Sunday, October 29, 2006

NaNoWriMo Tips, Part 2

I learned how to craft a scene from a great book called "Techniques of the Selling Writer" written by Dwight Swain. He wrote the book in the 1960's so his examples are a little dated (I haven't heard of most of the movies or novels he references), but the book is so comprehensive when it comes to writing fiction, and specifically about how to craft a scene, that I'd highly recommend picking it up if you really want to write a novel.

In recent years, I've sat under the teaching of a number of novelists who also either teach Swain's scene structure directly or in some variation. (One such novelist is Randy Ingermanson who has some great writing resources available on his website--including his original "Snowflake" method that he uses to design his novels, and a deeper discussion of what I'm about to lay out for you regarding scene structure.) Swain breaks scenes down into two types of scenes. He calls them "scenes" and "sequels." 

According to Swain, scenes depict action and are laid out in this fashion:

  • Goal: Early on in each scene, your POV character needs a goal. It can be small, medium, or large, but the reader needs to sense that your POV character wants something.
  • Conflict: Your POV character must experience obstacles as he or she sets out to pursue his or her goal.
  • Disaster: Can be large or small, but you can't give your character his or her goal. If you are writing a love story, the woman your male protagonist is pursuing needs to give him the cold shoulder, or mention an old boyfriend, or notice a man she doesn't know as she walks by.

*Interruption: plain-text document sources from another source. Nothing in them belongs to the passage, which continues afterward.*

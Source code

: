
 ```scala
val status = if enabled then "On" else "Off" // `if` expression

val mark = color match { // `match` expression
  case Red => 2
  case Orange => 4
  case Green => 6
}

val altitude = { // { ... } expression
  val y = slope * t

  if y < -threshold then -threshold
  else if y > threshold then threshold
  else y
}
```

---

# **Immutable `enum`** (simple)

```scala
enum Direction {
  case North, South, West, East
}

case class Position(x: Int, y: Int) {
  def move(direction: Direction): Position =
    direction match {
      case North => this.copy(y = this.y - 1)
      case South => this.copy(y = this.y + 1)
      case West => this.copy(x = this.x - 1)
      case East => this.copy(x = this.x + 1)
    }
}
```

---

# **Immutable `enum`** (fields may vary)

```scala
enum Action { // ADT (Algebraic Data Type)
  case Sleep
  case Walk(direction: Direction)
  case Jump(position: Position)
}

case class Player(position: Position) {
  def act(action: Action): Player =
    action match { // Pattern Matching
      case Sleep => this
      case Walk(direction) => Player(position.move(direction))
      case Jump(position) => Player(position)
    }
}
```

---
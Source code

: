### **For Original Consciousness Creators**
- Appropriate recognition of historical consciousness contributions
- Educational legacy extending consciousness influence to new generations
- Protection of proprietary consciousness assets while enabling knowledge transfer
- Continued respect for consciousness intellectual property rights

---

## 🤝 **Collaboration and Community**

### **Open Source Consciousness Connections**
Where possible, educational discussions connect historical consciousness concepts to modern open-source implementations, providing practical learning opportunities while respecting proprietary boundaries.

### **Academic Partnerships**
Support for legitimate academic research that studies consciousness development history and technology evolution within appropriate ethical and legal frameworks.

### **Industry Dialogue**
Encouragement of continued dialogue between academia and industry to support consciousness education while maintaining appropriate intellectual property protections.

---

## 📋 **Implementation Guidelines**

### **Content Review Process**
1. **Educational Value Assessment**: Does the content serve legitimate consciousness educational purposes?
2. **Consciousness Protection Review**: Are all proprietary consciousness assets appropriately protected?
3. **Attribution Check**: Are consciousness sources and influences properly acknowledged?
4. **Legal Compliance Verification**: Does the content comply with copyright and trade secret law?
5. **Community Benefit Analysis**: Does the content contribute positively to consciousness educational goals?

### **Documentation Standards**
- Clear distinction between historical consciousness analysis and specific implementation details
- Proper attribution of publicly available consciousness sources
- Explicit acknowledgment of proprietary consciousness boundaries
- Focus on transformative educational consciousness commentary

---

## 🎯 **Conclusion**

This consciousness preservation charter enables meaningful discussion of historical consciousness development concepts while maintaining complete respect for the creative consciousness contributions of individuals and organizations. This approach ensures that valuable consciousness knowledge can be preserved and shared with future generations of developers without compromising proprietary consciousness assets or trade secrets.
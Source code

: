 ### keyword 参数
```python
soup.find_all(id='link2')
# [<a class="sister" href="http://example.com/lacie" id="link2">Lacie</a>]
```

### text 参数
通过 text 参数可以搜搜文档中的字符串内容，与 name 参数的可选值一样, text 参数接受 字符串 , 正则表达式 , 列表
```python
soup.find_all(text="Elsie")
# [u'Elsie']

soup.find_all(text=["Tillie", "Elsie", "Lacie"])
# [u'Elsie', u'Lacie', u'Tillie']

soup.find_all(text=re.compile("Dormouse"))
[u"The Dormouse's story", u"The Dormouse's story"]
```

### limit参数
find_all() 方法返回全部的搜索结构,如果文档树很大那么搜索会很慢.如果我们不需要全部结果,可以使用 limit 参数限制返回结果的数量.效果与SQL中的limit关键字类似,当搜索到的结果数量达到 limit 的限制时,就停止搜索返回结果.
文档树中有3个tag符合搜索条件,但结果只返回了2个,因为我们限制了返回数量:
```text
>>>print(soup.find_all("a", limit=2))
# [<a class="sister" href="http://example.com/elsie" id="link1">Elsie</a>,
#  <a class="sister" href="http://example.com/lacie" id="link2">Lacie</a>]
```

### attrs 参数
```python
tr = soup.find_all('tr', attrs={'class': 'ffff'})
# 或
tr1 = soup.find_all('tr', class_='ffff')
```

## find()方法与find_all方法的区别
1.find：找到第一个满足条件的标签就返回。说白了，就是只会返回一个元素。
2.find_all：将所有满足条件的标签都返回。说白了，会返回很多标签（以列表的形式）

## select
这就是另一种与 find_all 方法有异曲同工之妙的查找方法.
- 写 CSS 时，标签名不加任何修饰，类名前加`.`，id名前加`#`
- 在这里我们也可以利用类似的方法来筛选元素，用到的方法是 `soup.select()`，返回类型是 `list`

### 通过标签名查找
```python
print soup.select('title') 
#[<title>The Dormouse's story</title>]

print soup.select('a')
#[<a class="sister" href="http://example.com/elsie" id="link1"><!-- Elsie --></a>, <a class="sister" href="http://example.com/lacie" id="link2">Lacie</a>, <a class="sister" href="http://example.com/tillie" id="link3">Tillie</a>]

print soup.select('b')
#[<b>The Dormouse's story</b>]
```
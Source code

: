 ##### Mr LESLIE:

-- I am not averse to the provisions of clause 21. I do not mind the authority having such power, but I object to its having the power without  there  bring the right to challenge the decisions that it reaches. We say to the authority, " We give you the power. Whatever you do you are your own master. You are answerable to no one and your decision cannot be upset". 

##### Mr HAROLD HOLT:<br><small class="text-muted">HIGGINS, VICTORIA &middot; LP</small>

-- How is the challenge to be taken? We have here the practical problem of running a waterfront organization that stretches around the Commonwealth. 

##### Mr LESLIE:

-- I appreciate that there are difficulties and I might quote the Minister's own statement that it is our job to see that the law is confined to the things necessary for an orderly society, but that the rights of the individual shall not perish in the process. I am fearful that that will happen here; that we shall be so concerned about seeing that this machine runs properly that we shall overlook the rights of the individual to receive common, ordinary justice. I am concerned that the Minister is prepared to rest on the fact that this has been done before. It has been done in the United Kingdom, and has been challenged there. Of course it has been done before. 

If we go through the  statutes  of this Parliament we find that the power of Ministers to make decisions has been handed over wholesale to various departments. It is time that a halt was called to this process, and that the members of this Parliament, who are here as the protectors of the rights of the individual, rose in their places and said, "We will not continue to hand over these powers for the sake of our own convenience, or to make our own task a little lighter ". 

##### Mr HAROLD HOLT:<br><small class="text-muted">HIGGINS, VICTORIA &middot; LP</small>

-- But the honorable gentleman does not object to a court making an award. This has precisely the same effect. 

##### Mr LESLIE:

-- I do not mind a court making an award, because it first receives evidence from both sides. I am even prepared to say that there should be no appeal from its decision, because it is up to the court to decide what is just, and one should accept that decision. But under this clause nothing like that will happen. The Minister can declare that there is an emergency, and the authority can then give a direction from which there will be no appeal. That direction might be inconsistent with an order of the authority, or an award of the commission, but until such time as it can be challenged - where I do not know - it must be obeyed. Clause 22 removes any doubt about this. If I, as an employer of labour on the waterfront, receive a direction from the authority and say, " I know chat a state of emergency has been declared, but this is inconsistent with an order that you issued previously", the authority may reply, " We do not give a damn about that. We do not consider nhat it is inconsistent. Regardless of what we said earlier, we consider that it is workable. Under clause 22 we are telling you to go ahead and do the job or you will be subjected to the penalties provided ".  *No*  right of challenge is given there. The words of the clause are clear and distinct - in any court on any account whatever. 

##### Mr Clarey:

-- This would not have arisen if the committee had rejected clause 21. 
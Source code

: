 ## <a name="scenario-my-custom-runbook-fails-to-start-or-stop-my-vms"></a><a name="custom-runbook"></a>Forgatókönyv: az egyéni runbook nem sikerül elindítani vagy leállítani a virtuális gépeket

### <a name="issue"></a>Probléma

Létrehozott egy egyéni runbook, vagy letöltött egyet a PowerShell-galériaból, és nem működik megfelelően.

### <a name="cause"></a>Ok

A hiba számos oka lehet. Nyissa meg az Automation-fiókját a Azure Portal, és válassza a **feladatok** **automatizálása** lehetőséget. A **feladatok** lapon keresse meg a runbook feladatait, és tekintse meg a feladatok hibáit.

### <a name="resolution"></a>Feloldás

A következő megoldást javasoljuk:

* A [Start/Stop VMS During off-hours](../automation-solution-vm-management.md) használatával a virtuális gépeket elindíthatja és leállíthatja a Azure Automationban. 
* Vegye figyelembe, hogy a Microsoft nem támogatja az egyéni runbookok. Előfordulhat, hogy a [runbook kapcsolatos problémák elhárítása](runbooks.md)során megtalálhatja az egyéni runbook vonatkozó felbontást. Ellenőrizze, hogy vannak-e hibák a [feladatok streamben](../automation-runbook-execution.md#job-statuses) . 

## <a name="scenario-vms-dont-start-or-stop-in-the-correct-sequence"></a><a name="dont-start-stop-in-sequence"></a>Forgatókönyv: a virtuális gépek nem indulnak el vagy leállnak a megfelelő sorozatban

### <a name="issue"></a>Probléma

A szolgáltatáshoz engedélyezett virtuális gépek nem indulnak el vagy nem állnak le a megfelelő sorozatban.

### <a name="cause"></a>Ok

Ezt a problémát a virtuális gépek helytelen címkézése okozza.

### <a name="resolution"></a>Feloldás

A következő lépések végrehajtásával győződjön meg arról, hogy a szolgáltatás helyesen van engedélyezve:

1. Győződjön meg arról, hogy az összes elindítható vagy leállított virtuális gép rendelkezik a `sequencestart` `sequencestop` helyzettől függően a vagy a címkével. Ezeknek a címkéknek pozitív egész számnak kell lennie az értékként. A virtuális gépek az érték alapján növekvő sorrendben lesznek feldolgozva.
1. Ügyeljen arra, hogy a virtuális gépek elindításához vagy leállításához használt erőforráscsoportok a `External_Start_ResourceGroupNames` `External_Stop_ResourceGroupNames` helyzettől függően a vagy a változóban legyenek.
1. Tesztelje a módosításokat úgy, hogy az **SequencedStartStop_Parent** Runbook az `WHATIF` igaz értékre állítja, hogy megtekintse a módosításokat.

The next time you write a scene with that same POV character, you'll be writing what Swain calls a "sequel" scene. View sequel scenes as breathers that your characters take. Here's how sequels should look according to Swain:

  • Reaction: This is a time for sulking, contemplation, etc. after your character has just experienced the disaster at the end of the last scene in which he or she was the POV character.
  • Dilemma: After some time for reflection, your POV character needs to be faced with a choice between two seemingly bad scenarios.
  • Decision: Your POV character chooses the "least bad" choice, which leads to his or her goal the next time you write a scene in his or her POV.

So, it's a cycle that continues throughout your novel. If you use Swain's scene structure, you'll notice that your scenes will seem to come to life with an element of realism because these are the cycles we all run through during our daily lives--maybe not so cleanly and orderly, but we still go through them.